If I do that, this Wi-Fi icon will change a little bit. It will show a little icon of a computer with a fan in it indicating that the computer is now acting as a hotspot. Let's click on the Advanced button, and we're not going to look at all this stuff, but I do want to look at TCP/IP, and the reason I do is because of this Renew DHCP Lease. Now, it's possible that as you're using your network that it could get a little confused and it doesn't seem to be making the kind of connection you want it to make.
What you can do at that point is click on Renew DHCP Lease, that will go back to the router and say, "Could you refresh that address for me?" And then it works properly. After all this, it may be something of a disappointment to discover that Ethernet is pretty much the same thing. The difference is that they put the DHCP menu here at the front instead of behind Advanced.

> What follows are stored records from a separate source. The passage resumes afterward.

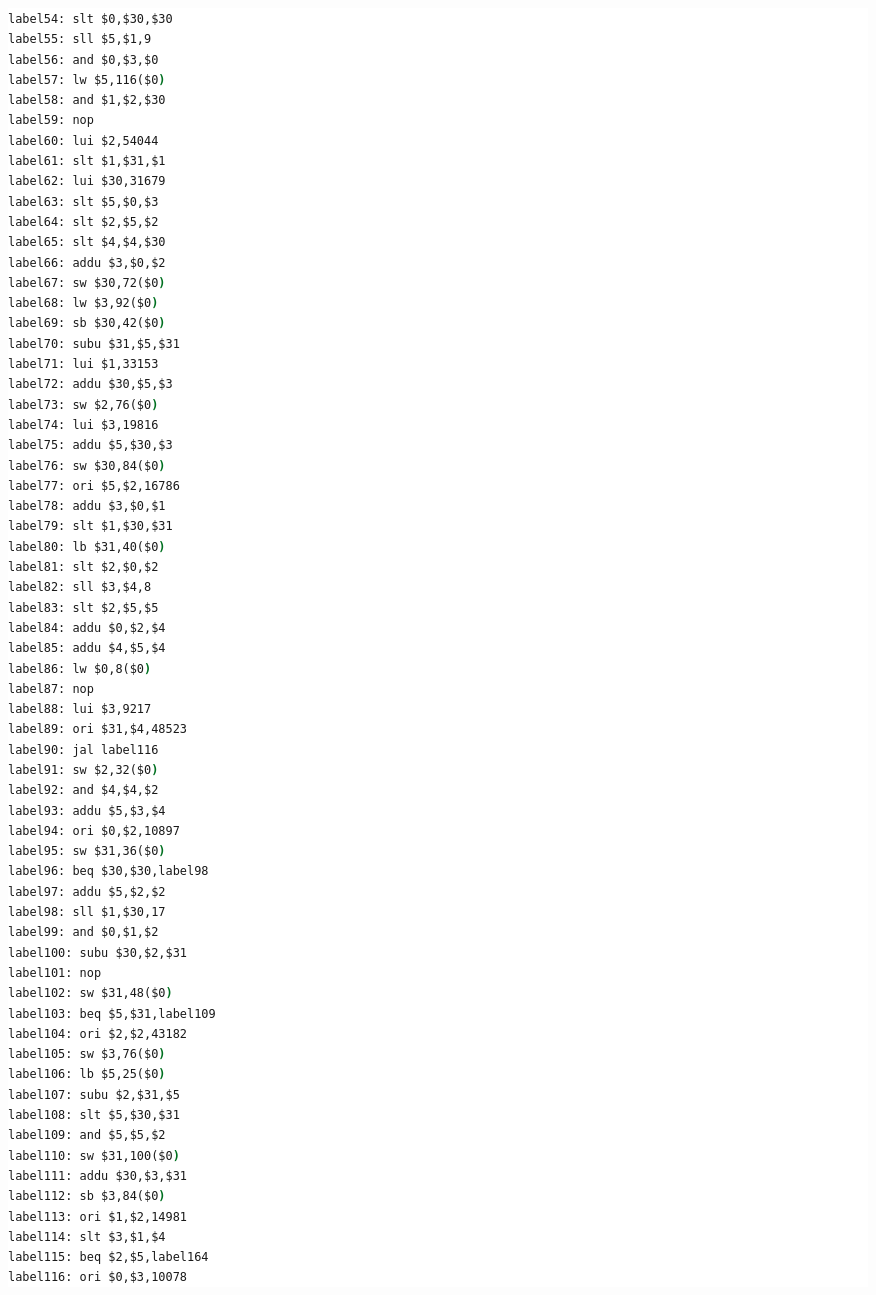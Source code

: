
 ```bat
label54: slt $0,$30,$30
label55: sll $5,$1,9
label56: and $0,$3,$0
label57: lw $5,116($0)
label58: and $1,$2,$30
label59: nop
label60: lui $2,54044
label61: slt $1,$31,$1
label62: lui $30,31679
label63: slt $5,$0,$3
label64: slt $2,$5,$2
label65: slt $4,$4,$30
label66: addu $3,$0,$2
label67: sw $30,72($0)
label68: lw $3,92($0)
label69: sb $30,42($0)
label70: subu $31,$5,$31
label71: lui $1,33153
label72: addu $30,$5,$3
label73: sw $2,76($0)
label74: lui $3,19816
label75: addu $5,$30,$3
label76: sw $30,84($0)
label77: ori $5,$2,16786
label78: addu $3,$0,$1
label79: slt $1,$30,$31
label80: lb $31,40($0)
label81: slt $2,$0,$2
label82: sll $3,$4,8
label83: slt $2,$5,$5
label84: addu $0,$2,$4
label85: addu $4,$5,$4
label86: lw $0,8($0)
label87: nop
label88: lui $3,9217
label89: ori $31,$4,48523
label90: jal label116
label91: sw $2,32($0)
label92: and $4,$4,$2
label93: addu $5,$3,$4
label94: ori $0,$2,10897
label95: sw $31,36($0)
label96: beq $30,$30,label98
label97: addu $5,$2,$2
label98: sll $1,$30,17
label99: and $0,$1,$2
label100: subu $30,$2,$31
label101: nop
label102: sw $31,48($0)
label103: beq $5,$31,label109
label104: ori $2,$2,43182
label105: sw $3,76($0)
label106: lb $5,25($0)
label107: subu $2,$31,$5
label108: slt $5,$30,$31
label109: and $5,$5,$2
label110: sw $31,100($0)
label111: addu $30,$3,$31
label112: sb $3,84($0)
label113: ori $1,$2,14981
label114: slt $3,$1,$4
label115: beq $2,$5,label164
label116: ori $0,$3,10078
```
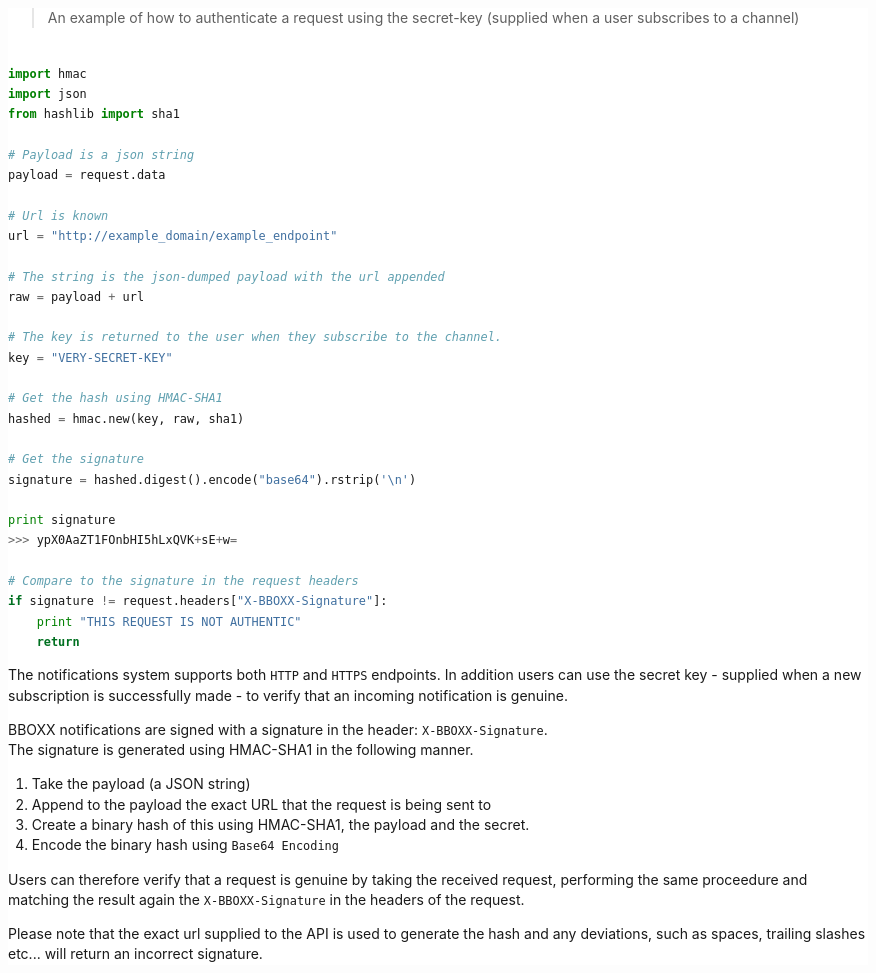 > An example of how to authenticate a request using the secret-key (supplied when a user subscribes to a channel)

```python

import hmac
import json
from hashlib import sha1

# Payload is a json string
payload = request.data

# Url is known
url = "http://example_domain/example_endpoint"

# The string is the json-dumped payload with the url appended
raw = payload + url

# The key is returned to the user when they subscribe to the channel.
key = "VERY-SECRET-KEY"

# Get the hash using HMAC-SHA1
hashed = hmac.new(key, raw, sha1)

# Get the signature
signature = hashed.digest().encode("base64").rstrip('\n')

print signature
>>> ypX0AaZT1FOnbHI5hLxQVK+sE+w=

# Compare to the signature in the request headers
if signature != request.headers["X-BBOXX-Signature"]:
    print "THIS REQUEST IS NOT AUTHENTIC"
    return
```

The notifications system supports both `HTTP` and `HTTPS` endpoints. 
In addition users can use the secret key - supplied when a new subscription is successfully made - to verify that an incoming notification is genuine. 

BBOXX notifications are signed with a signature in the header: `X-BBOXX-Signature`.  
The signature is generated using HMAC-SHA1 in the following manner.

1. Take the payload (a JSON string)
2. Append to the payload the exact URL that the request is being sent to
3. Create a binary hash of this using HMAC-SHA1, the payload and the secret. 
4. Encode the binary hash using `Base64 Encoding`

Users can therefore verify that a request is genuine by taking the received request, performing the same proceedure and matching the result again the `X-BBOXX-Signature` in the headers of the request. 

Please note that the exact url supplied to the API is used to generate the hash and any deviations, such as spaces, trailing slashes etc... will return an incorrect signature.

But again, click on advanced, you have the option to renew your DHCP Lease here, and then you have some other, more obscure settings that are outside the goals of this course.
Although it's a somewhat advanced topic, it's something that those working from home and connecting to a corporate network need to know a bit about, and that's VPN, which stands for Virtual Private Network. This is a means for connecting your Mac from a remote location to a server, like the one in your office, in a secure way. Now, I'm not going to tell you how to configure your particular VPN because it's different for each company, but I can get you started. And the way to get started is to click on the + button, from Interface choose VPN, and you'll see various VPN types.
So, for example, L2TP over IPsec, PPTP, and Cisco IPsec. For some companies they'll use a Cisco IPsec. You would name your service name and then click on create. At this point, you need to enter the server address, the account name, and the password, and most importantly, authentication settings. You'll need to know the shared secret. Now, all this information is something that you're going to get from your IT professional at work.
They'll either set it up for you or they'll send you a long message detailing how you set this up. Some require a group name and others don't. Again, I can't show you how to set up your particular VPN, but at least now you now how to get to the settings, should you get this kind of information from your IT Department and need to set up a VPN. And we can get rid of that because we don't need it. There are many more things that you can do with the Network system preference, but they're advanced enough to be outside the scope of this course. What I've shown you is all a typical user needs to know about networking their Mac.